# Help! How to cope with monthly hope and disappointment?



## blockipe (Nov 25, 2013)

Does anyone else wish they were 100% infertile? I sometimes think I would be happier then at least I could start to move on. Instead I hold onto the hope every month that this will be the month. Even when I'm doubled over from endo pain throwing up, a voice in my head goes "well you haven't starting bleeding yet so you could be pregnant"
I'm sure I'm not the only one with this voice in their head but I still get angry at myself for holding onto hope. I thought getting diagnosed with endometriosis would give me some peace (after pestering the doctor for the surgery since I was 16. I'm 25 now) 
But instead I have been told that they have no idea why I can't get pregnant. 

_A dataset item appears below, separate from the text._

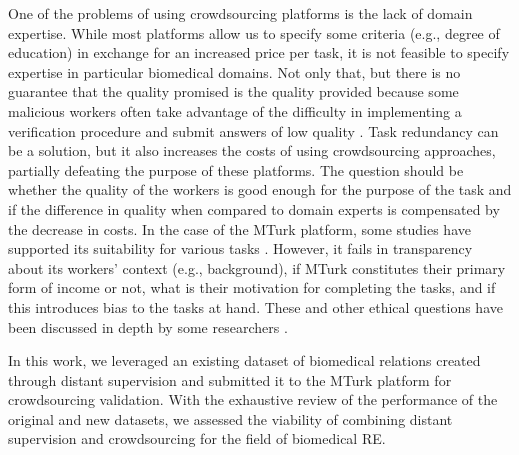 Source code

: One of the problems of using crowdsourcing platforms is the lack of domain expertise. While most platforms allow us to specify some criteria (e.g., degree of education) in exchange for an increased price per task, it is not feasible to specify expertise in particular biomedical domains. Not only that, but there is no guarantee that the quality promised is the quality provided because some malicious workers often take advantage of the difficulty in implementing a verification procedure and submit answers of low quality \citep{callison2010creating}. Task redundancy can be a solution, but it also increases the costs of using crowdsourcing approaches, partially defeating the purpose of these platforms. The question should be whether the quality of the workers is good enough for the purpose of the task and if the difference in quality when compared to domain experts is compensated by the decrease in costs. In the case of the MTurk platform, some studies have supported its suitability for various tasks \citep{mortensen2018comparing}. However, it fails in transparency about its workers' context (e.g., background), if MTurk constitutes their primary form of income or not, what is their motivation for completing the tasks, and if this introduces bias to the tasks at hand. These and other ethical questions have been discussed in depth by some researchers \citep{fort2011amazon,paolacci2014inside}.

In this work, we leveraged an existing dataset of biomedical relations created through distant supervision and submitted it to the MTurk platform for crowdsourcing validation. With the exhaustive review of the performance of the original and new datasets, we assessed the viability of combining distant supervision and crowdsourcing for the field of biomedical RE.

I don't help myself either. I'm pmsing and watching one born every minute torturing myself!

Does anyone have any golden coping strategies with the monthly cycle of hope and grief? I just don't know how I can keep going on like this month after month, year after year. I just swing between depression and anger at my husband as he doesn't seem to be suffering the way I am. Which I know is unfair of me but I can't help it. 

Anyway sorry my thoughts are a little jumbled and pouring out in no particular order. I just thought talking to someone who knows what I'm going through could help. Friends and family mean well but I just end up getting angry at their endless optimism.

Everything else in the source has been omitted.